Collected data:
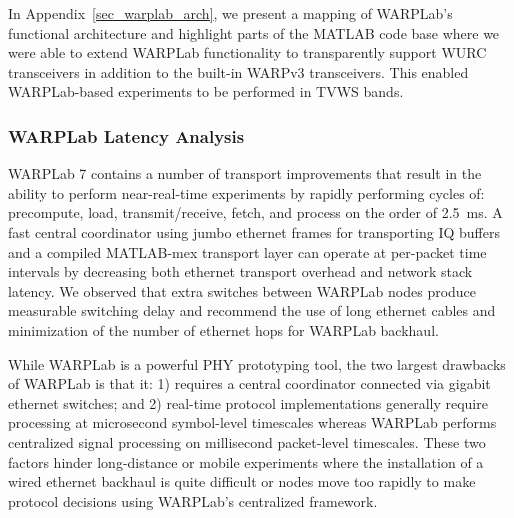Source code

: 	In Appendix~\ref{sec_warplab_arch}, we present a mapping of WARPLab's functional architecture and highlight parts of the MATLAB code base where we were able to extend WARPLab functionality to transparently support \ac{WURC} transceivers in addition to the built-in WARPv3 transceivers.
	This enabled WARPLab-based experiments to be performed in \ac{TVWS} bands.
	
\subsubsection{WARPLab Latency Analysis}
\label{sec_warplab_timing}

	WARPLab 7 contains a number of transport improvements that result in the ability to perform near-real-time experiments by rapidly performing cycles of: precompute, load, transmit/receive, fetch, and process on the order of 2.5~ms.
	A fast central coordinator using jumbo ethernet frames for transporting IQ buffers and a compiled MATLAB-mex transport layer can operate at per-packet time intervals by decreasing both ethernet transport overhead and network stack latency.
	We observed that extra switches between WARPLab nodes produce measurable switching delay and recommend the use of long ethernet cables and minimization of the number of ethernet hops for WARPLab backhaul.

	While WARPLab is a powerful \ac{PHY} prototyping tool, the two largest drawbacks of WARPLab is that it: 1) requires a central coordinator connected via gigabit ethernet switches; and 2) real-time protocol implementations generally require processing at microsecond symbol-level timescales whereas WARPLab performs centralized signal processing on millisecond packet-level timescales.
	These two factors hinder long-distance or mobile experiments where the installation of a wired ethernet backhaul is quite difficult or nodes move too rapidly to make protocol decisions using WARPLab's centralized framework.
	
	
%
%
%
%


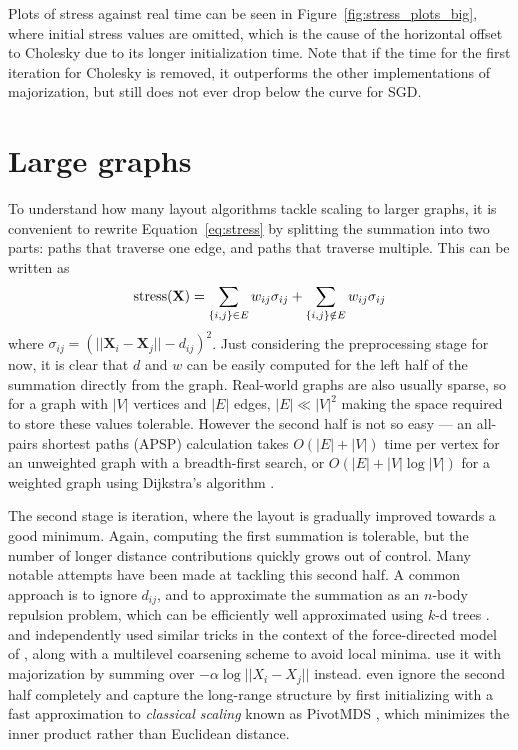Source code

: Plots of stress against real time can be seen in Figure~\ref{fig:stress_plots_big}, where initial stress values are omitted, which is the cause of the horizontal offset to Cholesky due to its longer initialization time.
Note that if the time for the first iteration for Cholesky is removed, it outperforms the other implementations of majorization, but still does not ever drop below the curve for SGD.


\section{Large graphs}
\label{sec:large_graphs}
To understand how many layout algorithms tackle scaling to larger graphs, it is convenient to rewrite Equation~\eqref{eq:stress} by splitting the summation into two parts: paths that traverse one edge, and paths that traverse multiple.
This can be written as
\begin{equation}
  \text{stress}(\mathbf{X}) = \sum_{\{i,j\}\in E}w_{ij}\sigma_{ij}\\
  + \sum_{\{i,j\}\notin E}w_{ij}\sigma_{ij}
  \label{split stress}
\end{equation}
where $\sigma_{ij} = (||\mathbf{X}_i - \mathbf{X}_j|| - d_{ij})^2$.
Just considering the preprocessing stage for now, it is clear that $d$ and $w$ can be easily computed for the left half of the summation directly from the graph. Real-world graphs are also usually sparse, so for a graph with $|V|$ vertices and $|E|$ edges, $|E| \ll |V|^2$ making the space required to store these values tolerable. However the second half is not so easy --- an all-pairs shortest paths (APSP) calculation takes $O(|E| + |V|)$ time per vertex for an unweighted graph with a breadth-first search, or $O(|E| + |V|\log|V|)$ for a weighted graph using Dijkstra's algorithm \citep{Cormen2009}.

The second stage is iteration, where the layout is gradually improved towards a good minimum. Again, computing the first summation is tolerable, but the number of longer distance contributions quickly grows out of control. Many notable attempts have been made at tackling this second half. A common approach is to ignore $d_{ij}$, and to approximate the summation as an $n$-body repulsion problem, which can be efficiently well approximated using $k$-d trees \citep{Barnes1986}. \citet{Hu2005} and independently \citet{Hachul2004} used similar tricks in the context of the force-directed model of \citet{Fruchterman1991}, along with a multilevel coarsening scheme to avoid local minima. \citet{Gansner2013} use it with majorization by summing over $-\alpha \log||X_i - X_j||$ instead. \citet{Brandes2007Eigensolver} even ignore the second half completely and capture the long-range structure by first initializing with a fast approximation to \emph{classical scaling} known as PivotMDS \citep{Brandes2008}, which minimizes the inner product rather than Euclidean distance.

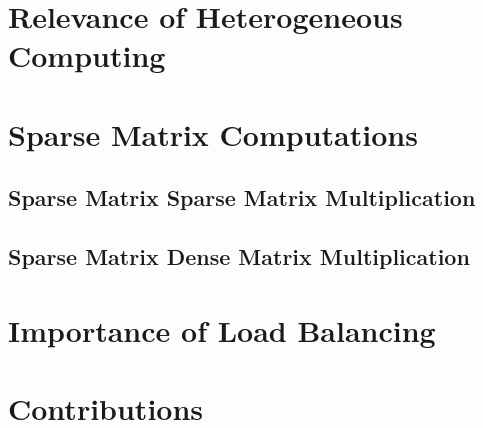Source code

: \section{Relevance of Heterogeneous Computing}

\section{Sparse Matrix Computations}

\subsection{Sparse Matrix Sparse Matrix Multiplication}
\subsection{Sparse Matrix Dense Matrix Multiplication}

\section{Importance of Load Balancing}

\section{Contributions}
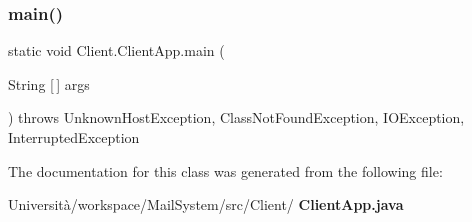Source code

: \subsubsection{main()}
{\footnotesize\ttfamily static void Client.\+Client\+App.\+main (\begin{DoxyParamCaption}\item[{String [$\,$]}]{args }\end{DoxyParamCaption}) throws Unknown\+Host\+Exception, Class\+Not\+Found\+Exception, I\+O\+Exception, Interrupted\+Exception\hspace{0.3cm}{\ttfamily [static]}}



The documentation for this class was generated from the following file\+:\begin{DoxyCompactItemize}
\item 
Università/workspace/\+Mail\+System/src/\+Client/\textbf{ Client\+App.\+java}\end{DoxyCompactItemize}
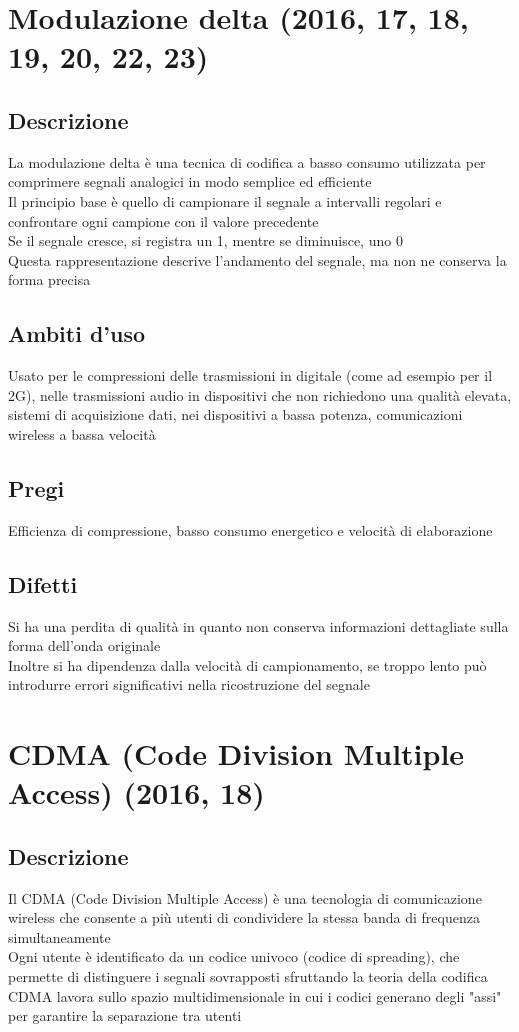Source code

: \documentclass[10pt,oneside,a4paper]{article}
\begin{document}
\section{Modulazione delta (2016, 17, 18, 19, 20, 22, 23)}
\subsection{Descrizione}
La modulazione delta è una tecnica di codifica a basso consumo utilizzata per comprimere segnali analogici in modo semplice ed efficiente\\
Il principio base è quello di campionare il segnale a intervalli regolari e confrontare ogni campione con il valore precedente\\
Se il segnale cresce, si registra un 1, mentre se diminuisce, uno 0\\
Questa rappresentazione descrive l'andamento del segnale, ma non ne conserva la forma precisa
\subsection{Ambiti d'uso}
Usato per le compressioni delle trasmissioni in digitale (come ad esempio per il 2G), nelle trasmissioni audio in dispositivi che non richiedono una qualità elevata, sistemi di acquisizione dati, nei dispositivi a bassa potenza, comunicazioni wireless a bassa velocità
\subsection{Pregi}
Efficienza di compressione, basso consumo energetico e velocità di elaborazione
\subsection{Difetti}
Si ha una perdita di qualità in quanto non conserva informazioni dettagliate sulla forma dell'onda originale\\
Inoltre si ha dipendenza dalla velocità di campionamento, se troppo lento può introdurre errori significativi nella ricostruzione del segnale
\section{CDMA (Code Division Multiple Access) (2016, 18)}
\subsection{Descrizione}
Il CDMA (Code Division Multiple Access) è una tecnologia di comunicazione wireless che consente a più utenti di condividere la stessa banda di frequenza simultaneamente\\
Ogni utente è identificato da un codice univoco (codice di spreading), che permette di distinguere i segnali sovrapposti sfruttando la teoria della codifica\\
CDMA lavora sullo spazio multidimensionale in cui i codici generano degli "assi" per garantire la separazione tra utenti
\end{document}
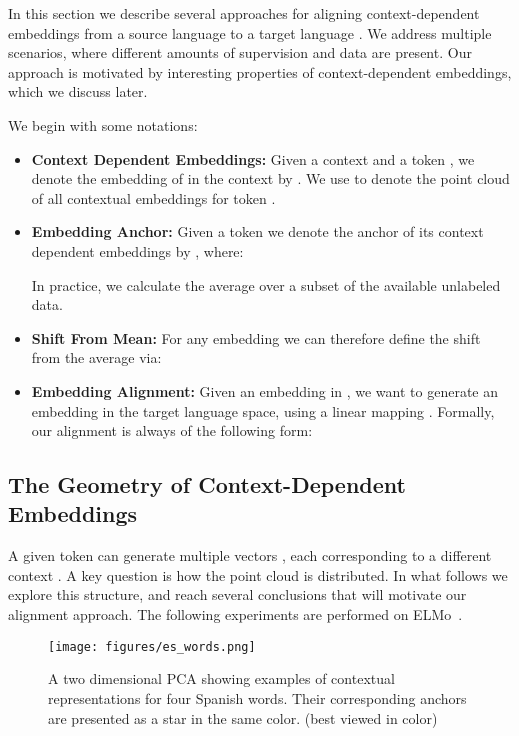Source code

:\documentclass[11pt,a4paper]{article}
\begin{document}
In this section we describe several approaches for aligning context-dependent embeddings from a source language  to a target language . We address multiple scenarios, where different amounts of supervision and data are present.
Our approach is motivated by interesting properties of context-dependent embeddings, which we discuss later.

We begin with some notations:
\begin{itemize}
\item {\bf Context Dependent Embeddings:} Given a context  and a token , we denote the embedding of  in the context  by . We use  to denote the point cloud of all contextual embeddings for token .\item {\bf Embedding Anchor:}
Given a token  we denote the anchor of its context dependent embeddings by , where:

In practice, we calculate the average over a subset of the available unlabeled data.
\item {\bf Shift From Mean:}
For any embedding  we can therefore define the shift  from the average via:
 

\item {\bf Embedding Alignment:} Given an embedding  in , we want to generate an embedding  in the target language space, using a linear mapping . Formally, our alignment is always of the following form:





\end{itemize}



\subsection{The Geometry of Context-Dependent Embeddings \label{sec:geometry}}
A given token  can generate multiple vectors , each corresponding to a different context .
A key question is how the point cloud   is distributed. In what follows we explore this structure, and reach several conclusions that will motivate our alignment approach. The following experiments are performed on ELMo~\cite{peters_deep_2018}.


\begin{figure}[t!]
    \centering
  \texttt{[image: figures/es\_words.png]}

    \caption{A two dimensional PCA showing examples of contextual representations for four Spanish words. Their corresponding anchors are presented as a star in the same color. (best viewed in color)} \label{fig:emb_spaces}
\end{figure}
\end{document}
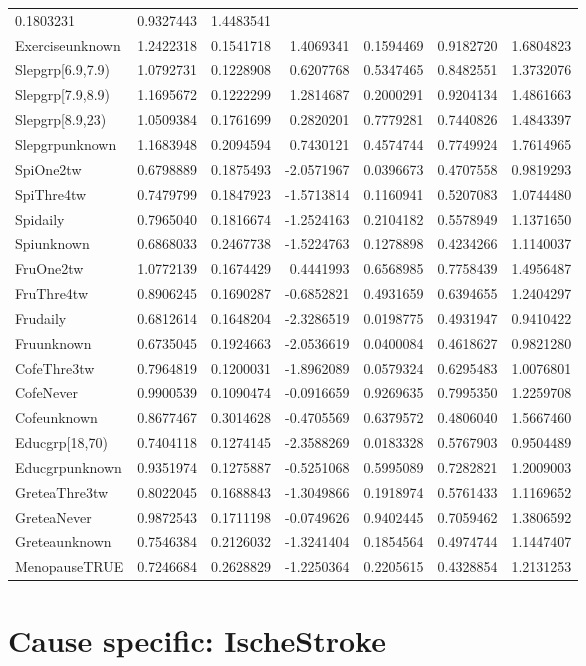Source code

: \documentclass[]{article}
\begin{document}
\begin{longtable}[]{@{}lrrrrrr@{}}
0.1803231 & 0.9327443 & 1.4483541\tabularnewline
Exerciseunknown & 1.2422318 & 0.1541718 & 1.4069341 & 0.1594469 &
0.9182720 & 1.6804823\tabularnewline
Slepgrp{[}6.9,7.9) & 1.0792731 & 0.1228908 & 0.6207768 & 0.5347465 &
0.8482551 & 1.3732076\tabularnewline
Slepgrp{[}7.9,8.9) & 1.1695672 & 0.1222299 & 1.2814687 & 0.2000291 &
0.9204134 & 1.4861663\tabularnewline
Slepgrp{[}8.9,23) & 1.0509384 & 0.1761699 & 0.2820201 & 0.7779281 &
0.7440826 & 1.4843397\tabularnewline
Slepgrpunknown & 1.1683948 & 0.2094594 & 0.7430121 & 0.4574744 &
0.7749924 & 1.7614965\tabularnewline
SpiOne2tw & 0.6798889 & 0.1875493 & -2.0571967 & 0.0396673 & 0.4707558 &
0.9819293\tabularnewline
SpiThre4tw & 0.7479799 & 0.1847923 & -1.5713814 & 0.1160941 & 0.5207083
& 1.0744480\tabularnewline
Spidaily & 0.7965040 & 0.1816674 & -1.2524163 & 0.2104182 & 0.5578949 &
1.1371650\tabularnewline
Spiunknown & 0.6868033 & 0.2467738 & -1.5224763 & 0.1278898 & 0.4234266
& 1.1140037\tabularnewline
FruOne2tw & 1.0772139 & 0.1674429 & 0.4441993 & 0.6568985 & 0.7758439 &
1.4956487\tabularnewline
FruThre4tw & 0.8906245 & 0.1690287 & -0.6852821 & 0.4931659 & 0.6394655
& 1.2404297\tabularnewline
Frudaily & 0.6812614 & 0.1648204 & -2.3286519 & 0.0198775 & 0.4931947 &
0.9410422\tabularnewline
Fruunknown & 0.6735045 & 0.1924663 & -2.0536619 & 0.0400084 & 0.4618627
& 0.9821280\tabularnewline
CofeThre3tw & 0.7964819 & 0.1200031 & -1.8962089 & 0.0579324 & 0.6295483
& 1.0076801\tabularnewline
CofeNever & 0.9900539 & 0.1090474 & -0.0916659 & 0.9269635 & 0.7995350 &
1.2259708\tabularnewline
Cofeunknown & 0.8677467 & 0.3014628 & -0.4705569 & 0.6379572 & 0.4806040
& 1.5667460\tabularnewline
Educgrp{[}18,70) & 0.7404118 & 0.1274145 & -2.3588269 & 0.0183328 &
0.5767903 & 0.9504489\tabularnewline
Educgrpunknown & 0.9351974 & 0.1275887 & -0.5251068 & 0.5995089 &
0.7282821 & 1.2009003\tabularnewline
GreteaThre3tw & 0.8022045 & 0.1688843 & -1.3049866 & 0.1918974 &
0.5761433 & 1.1169652\tabularnewline
GreteaNever & 0.9872543 & 0.1711198 & -0.0749626 & 0.9402445 & 0.7059462
& 1.3806592\tabularnewline
Greteaunknown & 0.7546384 & 0.2126032 & -1.3241404 & 0.1854564 &
0.4974744 & 1.1447407\tabularnewline
MenopauseTRUE & 0.7246684 & 0.2628829 & -1.2250364 & 0.2205615 &
0.4328854 & 1.2131253\tabularnewline
\bottomrule
\end{longtable}

\hypertarget{cause-specific-ischestroke}{%
\section{Cause specific: IscheStroke}\label{cause-specific-ischestroke}}
\end{document}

Try it
Only the lines from the top of the data through the line with "A fast central" should be quoted, exactly and with both ends kept; skip the pictures.

Expected output
Source code

: 	In Appendix~\ref{sec_warplab_arch}, we present a mapping of WARPLab's functional architecture and highlight parts of the MATLAB code base where we were able to extend WARPLab functionality to transparently support \ac{WURC} transceivers in addition to the built-in WARPv3 transceivers.
	This enabled WARPLab-based experiments to be performed in \ac{TVWS} bands.
	
\subsubsection{WARPLab Latency Analysis}
\label{sec_warplab_timing}

	WARPLab 7 contains a number of transport improvements that result in the ability to perform near-real-time experiments by rapidly performing cycles of: precompute, load, transmit/receive, fetch, and process on the order of 2.5~ms.
	A fast central coordinator using jumbo ethernet frames for transporting IQ buffers and a compiled MATLAB-mex transport layer can operate at per-packet time intervals by decreasing both ethernet transport overhead and network stack latency.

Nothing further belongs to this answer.